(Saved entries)

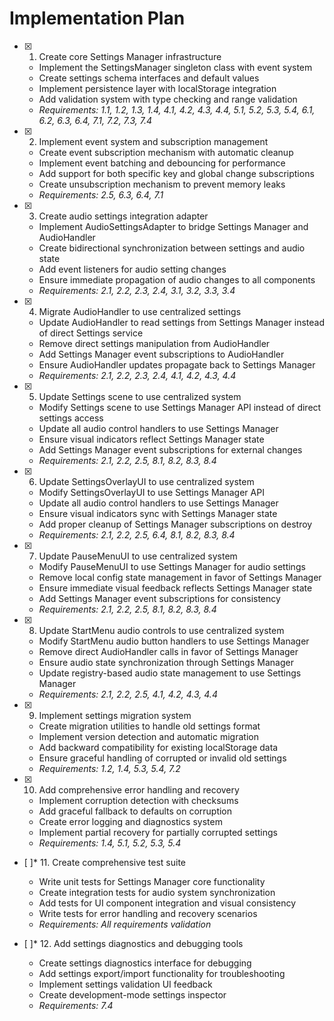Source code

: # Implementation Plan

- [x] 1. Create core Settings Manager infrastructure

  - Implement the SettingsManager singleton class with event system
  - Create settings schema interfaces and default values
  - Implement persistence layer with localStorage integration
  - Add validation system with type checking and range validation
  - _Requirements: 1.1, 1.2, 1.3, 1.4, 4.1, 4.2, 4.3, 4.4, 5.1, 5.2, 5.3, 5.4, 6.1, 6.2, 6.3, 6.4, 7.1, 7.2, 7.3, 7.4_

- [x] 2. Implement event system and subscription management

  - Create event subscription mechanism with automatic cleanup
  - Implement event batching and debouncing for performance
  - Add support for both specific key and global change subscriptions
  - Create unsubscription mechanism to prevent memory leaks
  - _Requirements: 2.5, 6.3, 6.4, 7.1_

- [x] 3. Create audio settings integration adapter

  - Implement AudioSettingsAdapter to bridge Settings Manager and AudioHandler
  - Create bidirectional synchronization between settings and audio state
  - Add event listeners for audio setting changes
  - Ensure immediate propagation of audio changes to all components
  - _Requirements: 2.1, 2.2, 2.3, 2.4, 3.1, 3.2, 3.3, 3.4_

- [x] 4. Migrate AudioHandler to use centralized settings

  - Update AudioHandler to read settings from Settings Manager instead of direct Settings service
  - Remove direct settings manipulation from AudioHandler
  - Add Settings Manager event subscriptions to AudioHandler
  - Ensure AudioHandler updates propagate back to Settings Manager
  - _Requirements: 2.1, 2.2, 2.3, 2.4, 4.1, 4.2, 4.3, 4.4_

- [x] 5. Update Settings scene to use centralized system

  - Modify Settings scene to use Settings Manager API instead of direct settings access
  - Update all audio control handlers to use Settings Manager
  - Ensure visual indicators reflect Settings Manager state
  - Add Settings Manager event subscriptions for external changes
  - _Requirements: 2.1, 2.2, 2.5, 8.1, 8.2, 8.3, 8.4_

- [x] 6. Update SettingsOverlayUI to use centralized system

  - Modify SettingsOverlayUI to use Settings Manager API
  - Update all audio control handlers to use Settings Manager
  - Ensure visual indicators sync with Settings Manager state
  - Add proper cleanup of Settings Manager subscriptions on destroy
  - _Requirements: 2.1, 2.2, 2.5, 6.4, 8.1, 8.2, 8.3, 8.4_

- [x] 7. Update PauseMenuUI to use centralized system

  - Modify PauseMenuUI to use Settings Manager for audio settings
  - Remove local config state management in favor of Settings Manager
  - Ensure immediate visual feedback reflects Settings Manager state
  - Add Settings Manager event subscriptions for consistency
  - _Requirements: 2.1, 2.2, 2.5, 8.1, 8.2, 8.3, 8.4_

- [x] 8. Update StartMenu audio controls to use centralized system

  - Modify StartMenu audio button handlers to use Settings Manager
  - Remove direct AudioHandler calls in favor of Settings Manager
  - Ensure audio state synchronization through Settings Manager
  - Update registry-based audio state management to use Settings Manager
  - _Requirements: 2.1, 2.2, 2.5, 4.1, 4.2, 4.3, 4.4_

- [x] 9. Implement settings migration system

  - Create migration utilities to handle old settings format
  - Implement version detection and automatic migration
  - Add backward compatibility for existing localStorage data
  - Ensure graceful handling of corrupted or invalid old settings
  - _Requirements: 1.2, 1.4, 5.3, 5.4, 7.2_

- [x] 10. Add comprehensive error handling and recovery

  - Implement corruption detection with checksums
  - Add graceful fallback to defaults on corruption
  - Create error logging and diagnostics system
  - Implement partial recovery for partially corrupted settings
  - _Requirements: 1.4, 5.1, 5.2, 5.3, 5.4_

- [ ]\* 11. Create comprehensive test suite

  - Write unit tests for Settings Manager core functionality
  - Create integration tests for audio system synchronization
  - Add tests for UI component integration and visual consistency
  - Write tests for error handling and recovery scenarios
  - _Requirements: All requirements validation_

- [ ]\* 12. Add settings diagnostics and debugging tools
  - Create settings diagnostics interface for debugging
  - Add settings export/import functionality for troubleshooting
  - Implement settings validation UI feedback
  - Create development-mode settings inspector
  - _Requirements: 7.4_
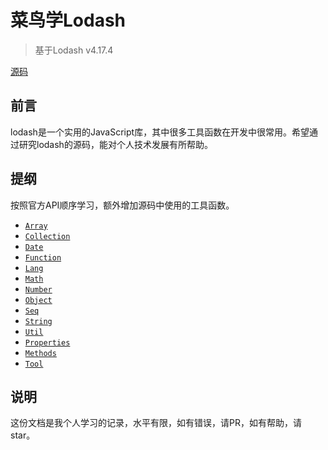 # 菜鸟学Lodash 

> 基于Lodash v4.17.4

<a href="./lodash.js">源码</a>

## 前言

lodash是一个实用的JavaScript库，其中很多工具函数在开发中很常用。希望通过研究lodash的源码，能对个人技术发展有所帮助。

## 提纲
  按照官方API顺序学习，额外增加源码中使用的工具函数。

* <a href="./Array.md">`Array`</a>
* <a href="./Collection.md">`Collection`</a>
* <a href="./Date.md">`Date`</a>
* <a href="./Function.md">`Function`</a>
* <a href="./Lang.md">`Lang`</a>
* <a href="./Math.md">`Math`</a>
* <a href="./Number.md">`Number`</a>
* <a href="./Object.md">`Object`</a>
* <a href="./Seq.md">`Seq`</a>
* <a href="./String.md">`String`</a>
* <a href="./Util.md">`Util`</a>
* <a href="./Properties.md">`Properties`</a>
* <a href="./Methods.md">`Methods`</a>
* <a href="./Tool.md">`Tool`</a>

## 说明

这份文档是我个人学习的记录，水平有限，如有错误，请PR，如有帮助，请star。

- [What you are asked to do]: If the string "debugging" is in a line of the entries, pick that line out.

- [Reply]:
- [ ]\* 12. Add settings diagnostics and debugging tools
  - Create settings diagnostics interface for debugging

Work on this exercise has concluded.